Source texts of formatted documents
--- START ---
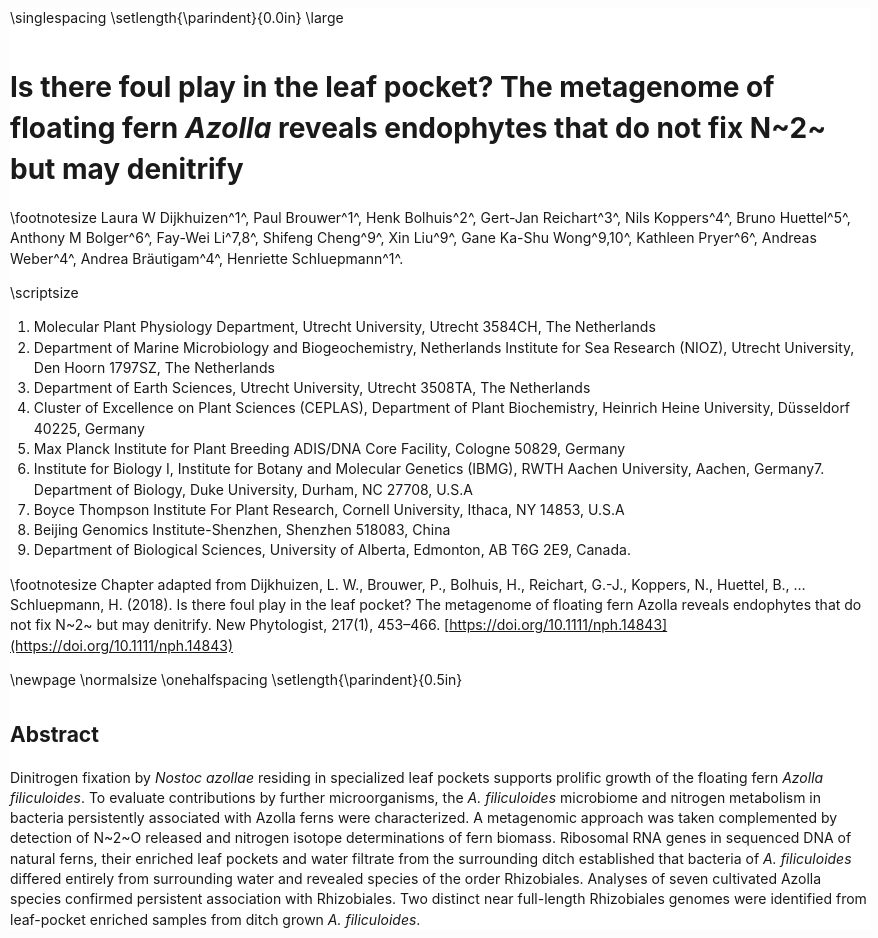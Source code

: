 \singlespacing
\setlength{\parindent}{0.0in}
\large
# Is there foul play in the leaf pocket? The metagenome of floating fern _Azolla_ reveals endophytes that do not fix N~2~ but may denitrify
\footnotesize
Laura W Dijkhuizen^1^,
Paul Brouwer^1^,
Henk Bolhuis^2^,
Gert-Jan Reichart^3^,
Nils Koppers^4^,
Bruno Huettel^5^,
Anthony M Bolger^6^,
Fay-Wei Li^7,8^,
Shifeng Cheng^9^,
Xin Liu^9^,
Gane Ka-Shu Wong^9,10^,
Kathleen Pryer^6^,
Andreas Weber^4^,
Andrea Bräutigam^4^,
Henriette Schluepmann^1^.

\scriptsize

1. Molecular Plant Physiology Department, Utrecht University, Utrecht 3584CH, The Netherlands
2. Department of Marine Microbiology and Biogeochemistry, Netherlands Institute for Sea Research (NIOZ), Utrecht University, Den Hoorn 1797SZ, The Netherlands
3. Department of Earth Sciences, Utrecht University, Utrecht 3508TA, The Netherlands
4. Cluster of Excellence on Plant Sciences (CEPLAS), Department of Plant Biochemistry, Heinrich Heine University, Düsseldorf 40225, Germany
5. Max Planck Institute for Plant Breeding ADIS/DNA Core Facility, Cologne 50829, Germany
6. Institute for Biology I, Institute for Botany and Molecular Genetics (IBMG), RWTH Aachen University, Aachen, Germany7. Department of Biology, Duke University, Durham, NC 27708, U.S.A
8. Boyce Thompson Institute For Plant Research, Cornell University, Ithaca, NY 14853, U.S.A
9. Beijing Genomics Institute-Shenzhen, Shenzhen 518083, China
10. Department of Biological Sciences, University of Alberta, Edmonton, AB T6G 2E9, Canada.

\footnotesize
Chapter adapted from Dijkhuizen, L. W., Brouwer, P., Bolhuis, H., Reichart, G.-J., Koppers, N., Huettel, B., … Schluepmann, H. (2018). Is there foul play in the leaf pocket? The metagenome of floating fern Azolla reveals endophytes that do not fix N~2~ but may denitrify. New Phytologist, 217(1), 453–466. [https://doi.org/10.1111/nph.14843](https://doi.org/10.1111/nph.14843)

\newpage
\normalsize
\onehalfspacing
\setlength{\parindent}{0.5in}

## Abstract
Dinitrogen fixation by _Nostoc azollae_ residing in specialized leaf pockets supports prolific growth of the floating fern _Azolla filiculoides_.
To evaluate contributions by further microorganisms, the _A. filiculoides_ microbiome and nitrogen metabolism in bacteria persistently associated with Azolla ferns were characterized.
A metagenomic approach was taken complemented by detection of N~2~O released and nitrogen isotope determinations of fern biomass.
Ribosomal RNA genes in sequenced DNA of natural ferns, their enriched leaf pockets and water filtrate from the surrounding ditch established that bacteria of _A. filiculoides_ differed entirely from surrounding water and revealed species of the order Rhizobiales.
Analyses of seven cultivated Azolla species confirmed persistent association with Rhizobiales.
Two distinct near full-length Rhizobiales genomes were identified from leaf-pocket enriched samples from ditch grown _A. filiculoides_.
--- END ---
:: Requirement ::
Print exactly the lines from the first line of the records above through the line containing "9. Beijing Genomics", both included, and leave the pictures out.

:: Written answer ::
Source code

: \singlespacing
\setlength{\parindent}{0.0in}
\large
# Is there foul play in the leaf pocket? The metagenome of floating fern _Azolla_ reveals endophytes that do not fix N~2~ but may denitrify
\footnotesize
Laura W Dijkhuizen^1^,
Paul Brouwer^1^,
Henk Bolhuis^2^,
Gert-Jan Reichart^3^,
Nils Koppers^4^,
Bruno Huettel^5^,
Anthony M Bolger^6^,
Fay-Wei Li^7,8^,
Shifeng Cheng^9^,
Xin Liu^9^,
Gane Ka-Shu Wong^9,10^,
Kathleen Pryer^6^,
Andreas Weber^4^,
Andrea Bräutigam^4^,
Henriette Schluepmann^1^.

\scriptsize

1. Molecular Plant Physiology Department, Utrecht University, Utrecht 3584CH, The Netherlands
2. Department of Marine Microbiology and Biogeochemistry, Netherlands Institute for Sea Research (NIOZ), Utrecht University, Den Hoorn 1797SZ, The Netherlands
3. Department of Earth Sciences, Utrecht University, Utrecht 3508TA, The Netherlands
4. Cluster of Excellence on Plant Sciences (CEPLAS), Department of Plant Biochemistry, Heinrich Heine University, Düsseldorf 40225, Germany
5. Max Planck Institute for Plant Breeding ADIS/DNA Core Facility, Cologne 50829, Germany
6. Institute for Biology I, Institute for Botany and Molecular Genetics (IBMG), RWTH Aachen University, Aachen, Germany7. Department of Biology, Duke University, Durham, NC 27708, U.S.A
8. Boyce Thompson Institute For Plant Research, Cornell University, Ithaca, NY 14853, U.S.A
9. Beijing Genomics Institute-Shenzhen, Shenzhen 518083, China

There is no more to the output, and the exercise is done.